Is there a genuine dispute?

  1. Section 459H of the Act provides circumstances in which a court may be satisfied that it is appropriate to set aside a statutory demand. Section 459H(1) provides:

“(1)This section applies where, on an application under section 459G, the Court is satisfied of either or both of the following:

(a)that there is a genuine dispute between the company and the respondent about the existence or amount of a debt to which the demand relates;

…”

  1. So far as is relevant to this case, the following principles apply to the determination of whether or not there is a genuine dispute:
  1. The role of the court is to decide whether or not there is a dispute and if that dispute is genuine. The court should not embark upon any extended inquiry and not attempt to weigh the merits of the dispute.[1]
  1. For a “genuine” dispute to exist the dispute must be bona fide and the grounds for supporting the existence of the dispute must be real and not spurious, hypothetical, illusory or misconceived.[2]
  1. In order to raise a dispute there must be more than the mere assertion of a dispute or the mere making of a claim.[3] The test of whether the dispute is genuine has been equated with the test as to whether the creditor would be entitled to summary judgment on the claim[4]. It should be noted that this reference was to summary judgment in the Federal Court which has a different test to that which applies under the Uniform Civil Procedure Rules.
  1. The expression “genuine dispute” connotes a plausible contention requiring investigation, and raises much the same sort of considerations as the “serious question to be tried” criterion which arises on an application for an interlocutory injunction.[5]
  1. The essential task involved is relatively simple – to identify the genuine level of a claim (not the likely result of it) and to identify the genuine level of an offsetting claim (not the likely result of it).[6]
  1. The applicant says that there is a genuine dispute because:
  1. The applicant claims to have terminated any agreement to lease in March 2011; and
  1. The amount claimed for the first three months rent is inconsistent with a term of the agreement to lease that that was to be a rent-free period.
  1. I am satisfied on the material that the applicant has, at all relevant times, asserted that it both has and had the right to terminate the agreement for lease.
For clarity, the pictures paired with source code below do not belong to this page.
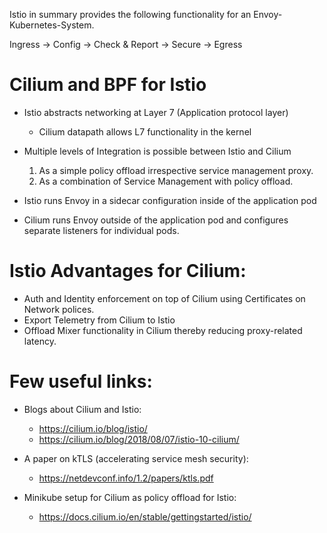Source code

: Istio in summary provides the following functionality for an Envoy-Kubernetes-System.

Ingress -> Config -> Check & Report -> Secure -> Egress

# Cilium and BPF for Istio

* Istio abstracts networking at Layer 7 (Application protocol layer)
   - Cilium datapath allows L7 functionality in the kernel
* Multiple levels of Integration is possible between Istio and Cilium
  1. As a simple policy offload irrespective service management proxy.
  2. As a combination of Service Management with policy offload.

* Istio runs Envoy in a sidecar configuration inside of the application pod
* Cilium runs Envoy outside of the application pod and configures separate listeners for individual pods.

# Istio Advantages for Cilium:

* Auth and Identity enforcement on top of Cilium using Certificates on Network polices.
* Export Telemetry from Cilium to Istio
* Offload Mixer functionality in Cilium thereby reducing proxy-related latency.

# Few useful links:

* Blogs about Cilium and Istio: 
  - https://cilium.io/blog/istio/
  - https://cilium.io/blog/2018/08/07/istio-10-cilium/

* A paper on kTLS  (accelerating service mesh security): 
  - https://netdevconf.info/1.2/papers/ktls.pdf
    
* Minikube setup for Cilium as policy offload for Istio:
  - https://docs.cilium.io/en/stable/gettingstarted/istio/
Further, I am satisfied that the declaration made by Justice Boddice was made without prejudice to the capacity of the applicant to have that point determined.
  1. The respondent submits that it has never refused to sign a lease; rather, it was in the same position as is described by the High Court in DTR Nominees Pty Ltd v Mona Homes Pty Ltd[7] where the court said (at 432):

“No doubt there are cases in which a party, by insisting on an incorrect interpretation of a contract, evinces an intention that he will not perform the contract according to its terms. But there are other cases in which a party, though asserting a wrong view of a contract because he believes it to be correct, is willing to perform the contract according to its tenor. He may be willing to recognize his heresy once the true doctrine is enunciated or he may be willing to accept an authoritative exposition of the correct interpretation. In either event an intention to repudiate the contract could not be attributed to him.”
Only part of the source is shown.